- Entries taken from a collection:
--------------------------------------------------

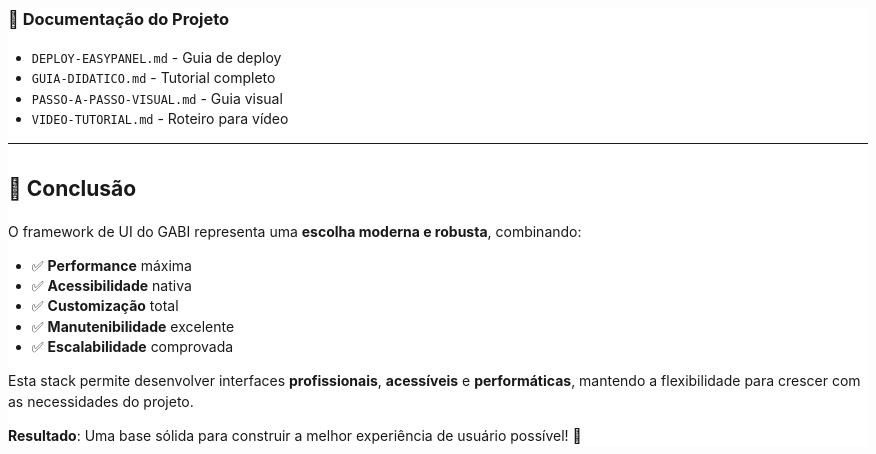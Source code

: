 ### 📖 **Documentação do Projeto**
- `DEPLOY-EASYPANEL.md` - Guia de deploy
- `GUIA-DIDATICO.md` - Tutorial completo
- `PASSO-A-PASSO-VISUAL.md` - Guia visual
- `VIDEO-TUTORIAL.md` - Roteiro para vídeo

---

## 🎉 Conclusão

O framework de UI do GABI representa uma **escolha moderna e robusta**, combinando:

- ✅ **Performance** máxima
- ✅ **Acessibilidade** nativa
- ✅ **Customização** total
- ✅ **Manutenibilidade** excelente
- ✅ **Escalabilidade** comprovada

Esta stack permite desenvolver interfaces **profissionais**, **acessíveis** e **performáticas**, mantendo a flexibilidade para crescer com as necessidades do projeto.

**Resultado**: Uma base sólida para construir a melhor experiência de usuário possível! 🚀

--------------------------------------------------

Each record above needs to be transcribed word for word, with its pictures omitted.

- Result of the exercise:
Source code

: ### 📖 **Documentação do Projeto**
- `DEPLOY-EASYPANEL.md` - Guia de deploy
- `GUIA-DIDATICO.md` - Tutorial completo
- `PASSO-A-PASSO-VISUAL.md` - Guia visual
- `VIDEO-TUTORIAL.md` - Roteiro para vídeo

---

## 🎉 Conclusão

O framework de UI do GABI representa uma **escolha moderna e robusta**, combinando:

- ✅ **Performance** máxima
- ✅ **Acessibilidade** nativa
- ✅ **Customização** total
- ✅ **Manutenibilidade** excelente
- ✅ **Escalabilidade** comprovada

Esta stack permite desenvolver interfaces **profissionais**, **acessíveis** e **performáticas**, mantendo a flexibilidade para crescer com as necessidades do projeto.

**Resultado**: Uma base sólida para construir a melhor experiência de usuário possível! 🚀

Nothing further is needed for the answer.